NIH launches clinical trial of Epstein-Barr virus vaccine

The National Institute of Allergy and Infectious Diseases (NIAID), part of the National Institutes of Health (NIH), has launched an early-stage clinical trial to evaluate an investigational preventative vaccine for Epstein-Barr virus (EBV), the primary cause of infectious mononucleosis that is associated with certain cancers and autoimmune diseases. The phase-I study, which will be conducted at the NIH Clinical Centre in Bethesda, Maryland, is one of only two studies to test an investigational EBV vaccine in more than a decade, NIH said in a statement.

The vaccine works by targeting EBV glycoprotein gp350, which is found on the surface of the virus and virus-infected cells. EBV gp350 is also the primary target for neutralising antibodies found in the blood of people naturally infected with EBV. Ferritin, a natural iron storage protein found in cells of all living species, is considered a promising vaccine platform because it can display proteins from the targetted virus in a dense array on its surface. The adjuvant is intended to enhance the immune response induced by the investigational vaccine, the statement mentioned.
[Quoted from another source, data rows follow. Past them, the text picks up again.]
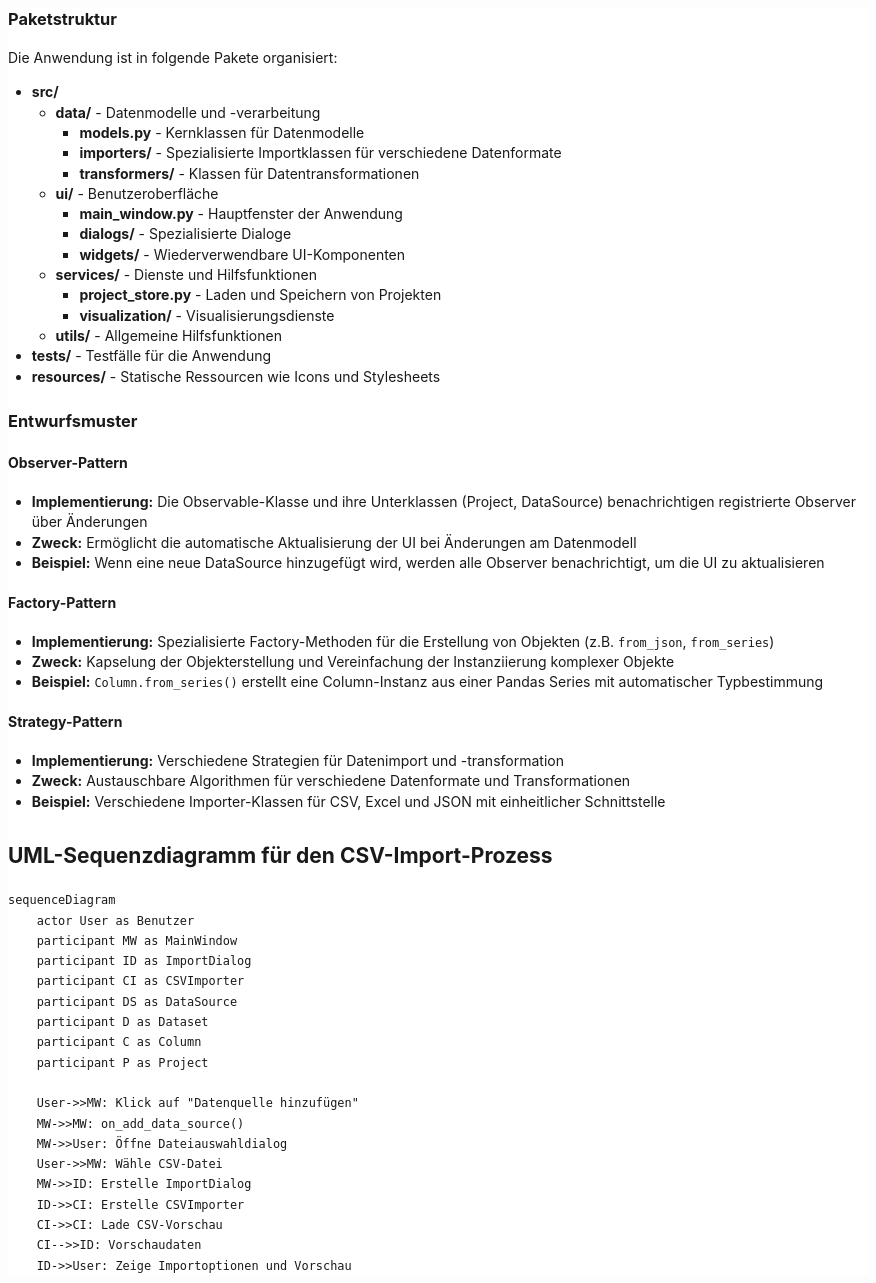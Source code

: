 ### Paketstruktur
Die Anwendung ist in folgende Pakete organisiert:

- **src/**
  - **data/** - Datenmodelle und -verarbeitung
    - **models.py** - Kernklassen für Datenmodelle
    - **importers/** - Spezialisierte Importklassen für verschiedene Datenformate
    - **transformers/** - Klassen für Datentransformationen
  - **ui/** - Benutzeroberfläche
    - **main_window.py** - Hauptfenster der Anwendung
    - **dialogs/** - Spezialisierte Dialoge
    - **widgets/** - Wiederverwendbare UI-Komponenten
  - **services/** - Dienste und Hilfsfunktionen
    - **project_store.py** - Laden und Speichern von Projekten
    - **visualization/** - Visualisierungsdienste
  - **utils/** - Allgemeine Hilfsfunktionen
- **tests/** - Testfälle für die Anwendung
- **resources/** - Statische Ressourcen wie Icons und Stylesheets

### Entwurfsmuster

#### Observer-Pattern
- **Implementierung:** Die Observable-Klasse und ihre Unterklassen (Project, DataSource) benachrichtigen registrierte Observer über Änderungen
- **Zweck:** Ermöglicht die automatische Aktualisierung der UI bei Änderungen am Datenmodell
- **Beispiel:** Wenn eine neue DataSource hinzugefügt wird, werden alle Observer benachrichtigt, um die UI zu aktualisieren

#### Factory-Pattern
- **Implementierung:** Spezialisierte Factory-Methoden für die Erstellung von Objekten (z.B. `from_json`, `from_series`)
- **Zweck:** Kapselung der Objekterstellung und Vereinfachung der Instanziierung komplexer Objekte
- **Beispiel:** `Column.from_series()` erstellt eine Column-Instanz aus einer Pandas Series mit automatischer Typbestimmung

#### Strategy-Pattern
- **Implementierung:** Verschiedene Strategien für Datenimport und -transformation
- **Zweck:** Austauschbare Algorithmen für verschiedene Datenformate und Transformationen
- **Beispiel:** Verschiedene Importer-Klassen für CSV, Excel und JSON mit einheitlicher Schnittstelle

## UML-Sequenzdiagramm für den CSV-Import-Prozess

```mermaid
sequenceDiagram
    actor User as Benutzer
    participant MW as MainWindow
    participant ID as ImportDialog
    participant CI as CSVImporter
    participant DS as DataSource
    participant D as Dataset
    participant C as Column
    participant P as Project
    
    User->>MW: Klick auf "Datenquelle hinzufügen"
    MW->>MW: on_add_data_source()
    MW->>User: Öffne Dateiauswahldialog
    User->>MW: Wähle CSV-Datei
    MW->>ID: Erstelle ImportDialog
    ID->>CI: Erstelle CSVImporter
    CI->>CI: Lade CSV-Vorschau
    CI-->>ID: Vorschaudaten
    ID->>User: Zeige Importoptionen und Vorschau
```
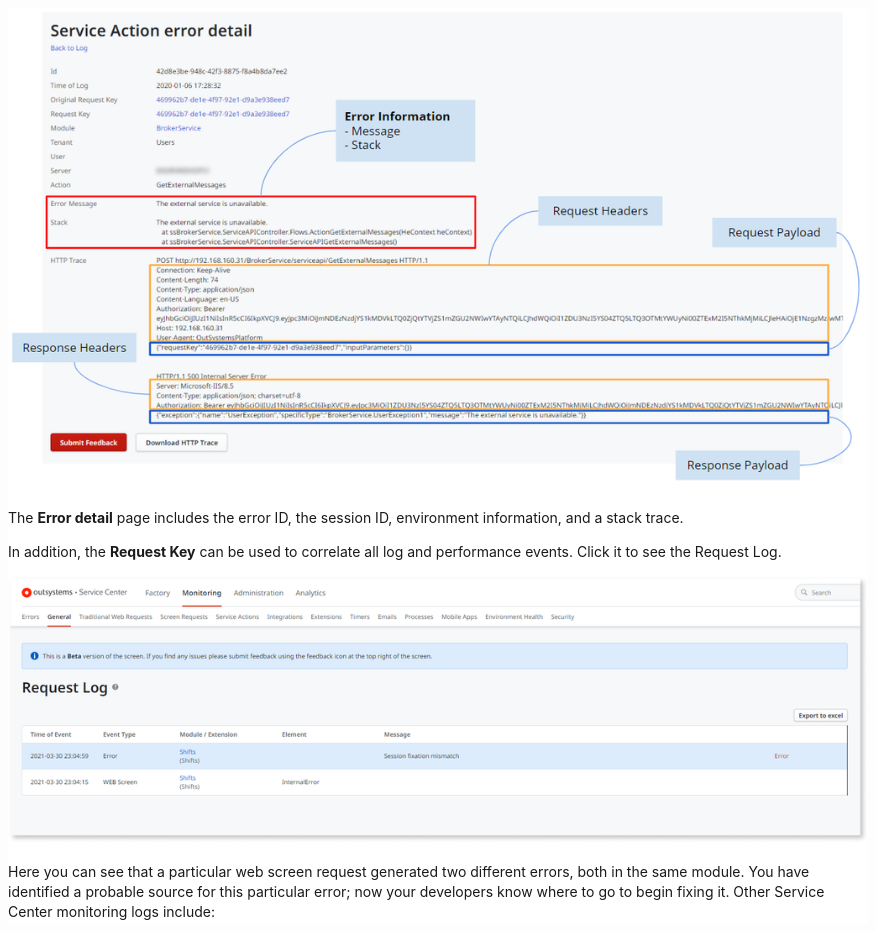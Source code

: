 ![Detailed view of a service action error in OutSystems Service Center, displaying error message, stack trace, and HTTP trace information.](images/error-detail.png "Service Action Error Detail in OutSystems")

The **Error detail** page includes the error ID, the session ID, environment information, and a stack trace.

In addition, the **Request Key** can be used to correlate all log and performance events. Click it to see the Request Log.

![Screenshot of the OutSystems Request Log showing a list of web screen requests and associated errors with timestamps and module information.](images/request-log.png "OutSystems Request Log")

Here you can see that a particular web screen request generated two different errors, both in the same module. You have identified a probable source for this particular error; now your developers know where to go to begin fixing it.
Other Service Center monitoring logs include:
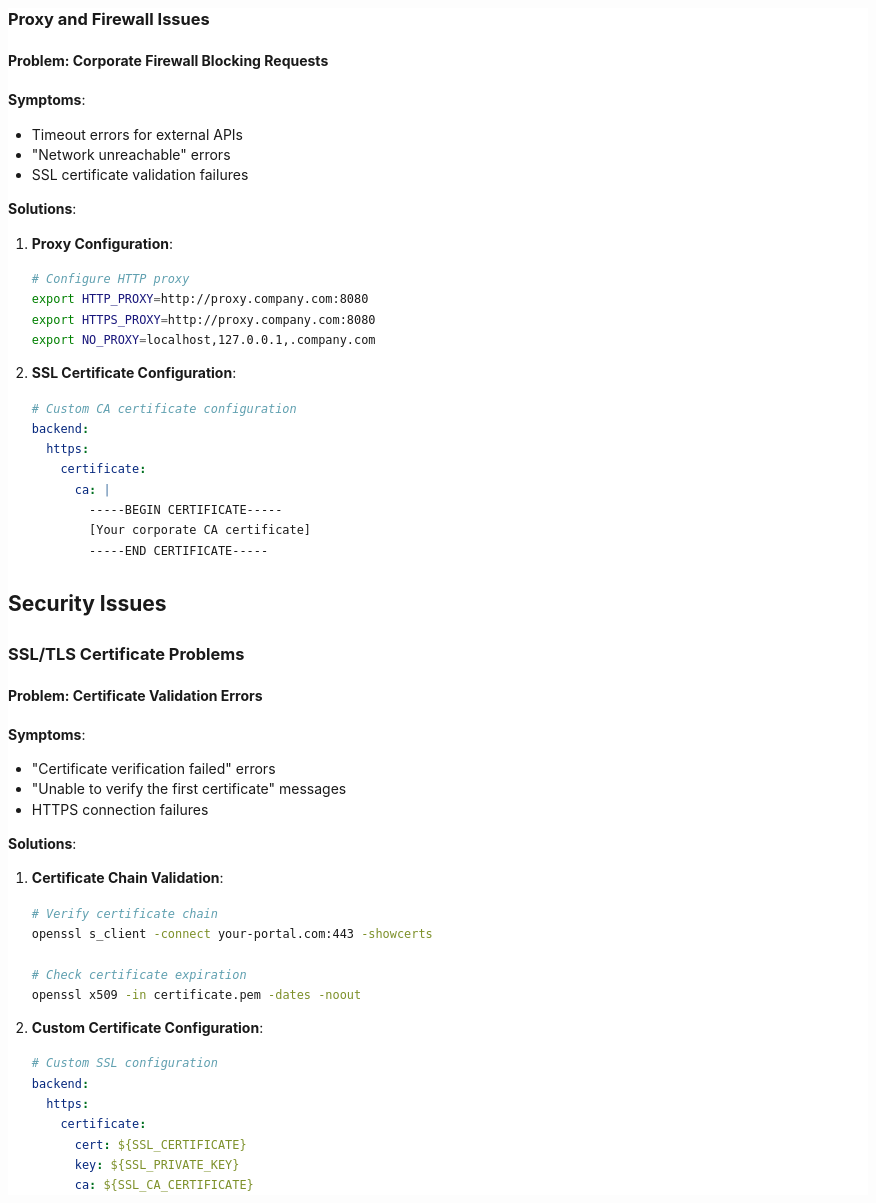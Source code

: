 ### Proxy and Firewall Issues

#### Problem: Corporate Firewall Blocking Requests
**Symptoms**:
- Timeout errors for external APIs
- "Network unreachable" errors
- SSL certificate validation failures

**Solutions**:

1. **Proxy Configuration**:
   ```bash
   # Configure HTTP proxy
   export HTTP_PROXY=http://proxy.company.com:8080
   export HTTPS_PROXY=http://proxy.company.com:8080
   export NO_PROXY=localhost,127.0.0.1,.company.com
   ```

2. **SSL Certificate Configuration**:
   ```yaml
   # Custom CA certificate configuration
   backend:
     https:
       certificate:
         ca: |
           -----BEGIN CERTIFICATE-----
           [Your corporate CA certificate]
           -----END CERTIFICATE-----
   ```

## Security Issues

### SSL/TLS Certificate Problems

#### Problem: Certificate Validation Errors
**Symptoms**:
- "Certificate verification failed" errors
- "Unable to verify the first certificate" messages
- HTTPS connection failures

**Solutions**:

1. **Certificate Chain Validation**:
   ```bash
   # Verify certificate chain
   openssl s_client -connect your-portal.com:443 -showcerts
   
   # Check certificate expiration
   openssl x509 -in certificate.pem -dates -noout
   ```

2. **Custom Certificate Configuration**:
   ```yaml
   # Custom SSL configuration
   backend:
     https:
       certificate:
         cert: ${SSL_CERTIFICATE}
         key: ${SSL_PRIVATE_KEY}
         ca: ${SSL_CA_CERTIFICATE}
   ```
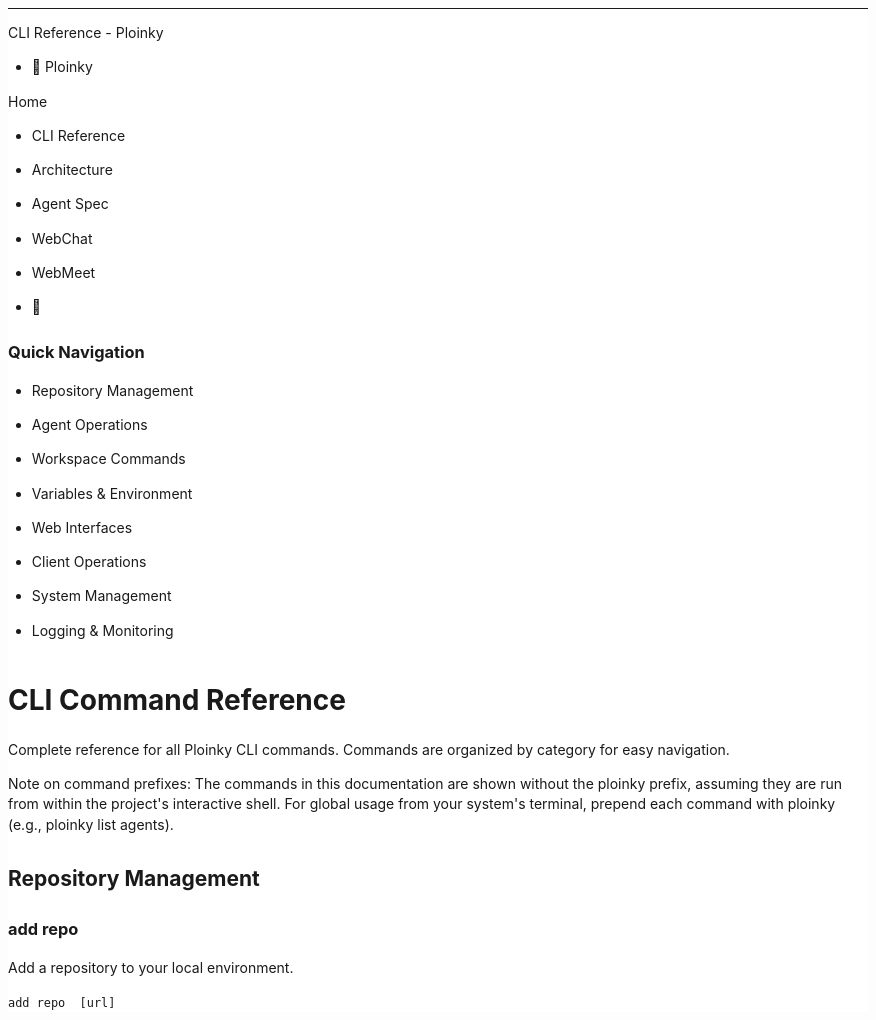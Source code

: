 
---

CLI Reference - Ploinky

- 🚀
Ploinky

Home

- CLI Reference

- Architecture

- Agent Spec

- WebChat

- WebMeet

- 🌙

### Quick Navigation

- Repository Management

- Agent Operations

- Workspace Commands

- Variables & Environment

- Web Interfaces

- Client Operations

- System Management

- Logging & Monitoring

# CLI Command Reference

Complete reference for all Ploinky CLI commands. Commands are organized by category for easy navigation.

Note on command prefixes: The commands in this documentation are shown without the ploinky prefix, assuming they are run from within the project's interactive shell. For global usage from your system's terminal, prepend each command with ploinky (e.g., ploinky list agents).

## Repository Management

### add repo

Add a repository to your local environment.

```
add repo  [url]
```
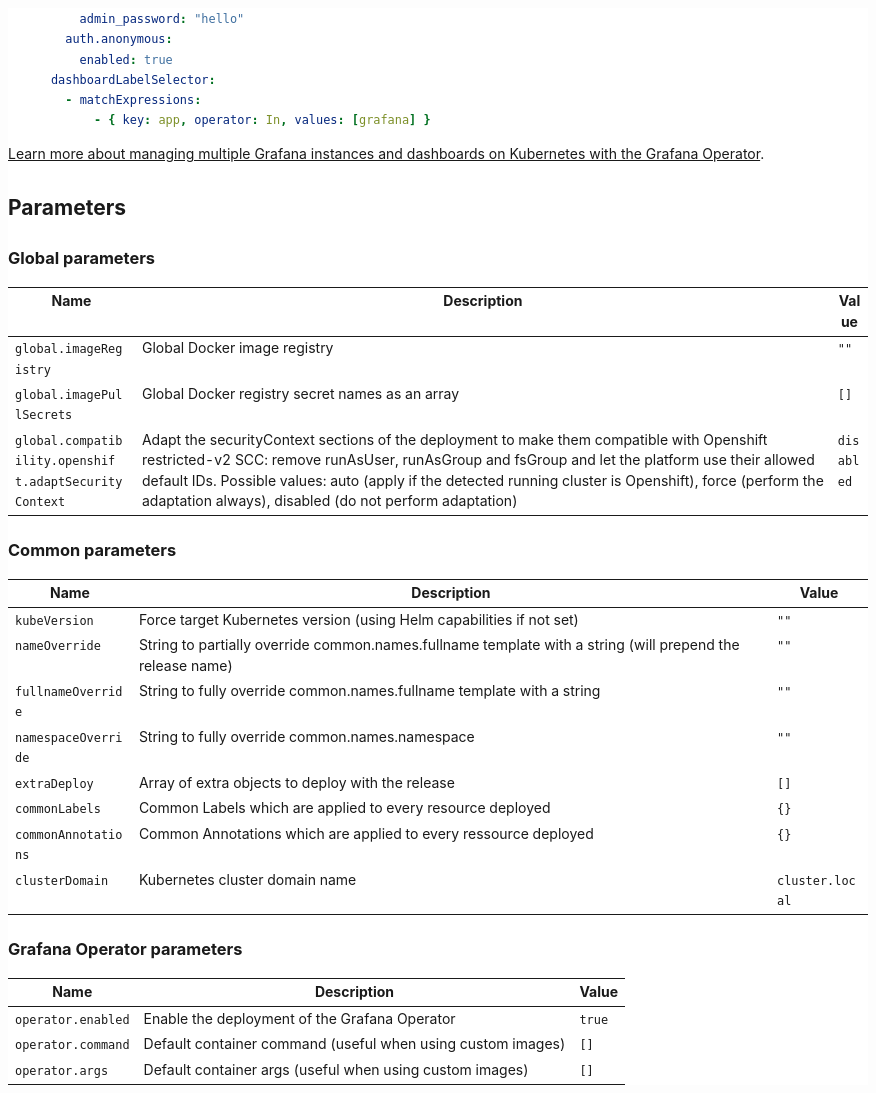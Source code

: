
 ```yaml
          admin_password: "hello"
        auth.anonymous:
          enabled: true
      dashboardLabelSelector:
        - matchExpressions:
            - { key: app, operator: In, values: [grafana] }
```

[Learn more about managing multiple Grafana instances and dashboards on Kubernetes with the Grafana Operator](https://docs.bitnami.com/tutorials/manage-multiple-grafana-operator).

## Parameters

### Global parameters

| Name                                                  | Description                                                                                                                                                                                                                                                                                                                                                         | Value      |
| ----------------------------------------------------- | ------------------------------------------------------------------------------------------------------------------------------------------------------------------------------------------------------------------------------------------------------------------------------------------------------------------------------------------------------------------- | ---------- |
| `global.imageRegistry`                                | Global Docker image registry                                                                                                                                                                                                                                                                                                                                        | `""`       |
| `global.imagePullSecrets`                             | Global Docker registry secret names as an array                                                                                                                                                                                                                                                                                                                     | `[]`       |
| `global.compatibility.openshift.adaptSecurityContext` | Adapt the securityContext sections of the deployment to make them compatible with Openshift restricted-v2 SCC: remove runAsUser, runAsGroup and fsGroup and let the platform use their allowed default IDs. Possible values: auto (apply if the detected running cluster is Openshift), force (perform the adaptation always), disabled (do not perform adaptation) | `disabled` |

### Common parameters

| Name                | Description                                                                                               | Value           |
| ------------------- | --------------------------------------------------------------------------------------------------------- | --------------- |
| `kubeVersion`       | Force target Kubernetes version (using Helm capabilities if not set)                                      | `""`            |
| `nameOverride`      | String to partially override common.names.fullname template with a string (will prepend the release name) | `""`            |
| `fullnameOverride`  | String to fully override common.names.fullname template with a string                                     | `""`            |
| `namespaceOverride` | String to fully override common.names.namespace                                                           | `""`            |
| `extraDeploy`       | Array of extra objects to deploy with the release                                                         | `[]`            |
| `commonLabels`      | Common Labels which are applied to every resource deployed                                                | `{}`            |
| `commonAnnotations` | Common Annotations which are applied to every ressource deployed                                          | `{}`            |
| `clusterDomain`     | Kubernetes cluster domain name                                                                            | `cluster.local` |

### Grafana Operator parameters

| Name                                                         | Description                                                                                                                                                                                                                         | Value                              |
| ------------------------------------------------------------ | ----------------------------------------------------------------------------------------------------------------------------------------------------------------------------------------------------------------------------------- | ---------------------------------- |
| `operator.enabled`                                           | Enable the deployment of the Grafana Operator                                                                                                                                                                                       | `true`                             |
| `operator.command`                                           | Default container command (useful when using custom images)                                                                                                                                                                         | `[]`                               |
| `operator.args`                                              | Default container args (useful when using custom images)                                                                                                                                                                            | `[]`                               |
“A vaccine that could prevent or reduce the severity of infection with the Epstein-Barr virus could reduce the incidence of infectious mononucleosis and might also reduce the incidence of EBV-associated malignancies and autoimmune diseases,” said Anthony S Fauci, MD, Director, NIAID, in the statement.

Led by principal investigator Jessica Durkee-Shock, MD, Laboratory of Infectious Diseases, NIAID, the study will evaluate the safety and immune response of an investigational EBV gp350-Ferritin nanoparticle vaccine with a saponin-based Matrix-M adjuvant. The experimental vaccine was developed by the Laboratory of Infectious Diseases in collaboration with NIAID’s Vaccine Research Centre. The Matrix-M adjuvant was developed by the biotechnology company Novavax, based in Gaithersburg, Maryland, added the statement.

The study will enroll 40 healthy volunteer adults aged 18 to 29 years, half of whom have evidence of prior EBV infection and half of whom do not have evidence of prior EBV infection. Participants will be given a series of three 50-microgram injections of the experimental vaccine in the upper arm muscle, followed by 30 to 60 minutes of observation after each dose. The second and third doses will be administered 30 days and 180 days after the initial dose, with follow-up visits between each vaccination and phone calls between visits. Participation is expected to be required for 18 to 30 months, and the trial is expected to last four years, the statement concluded.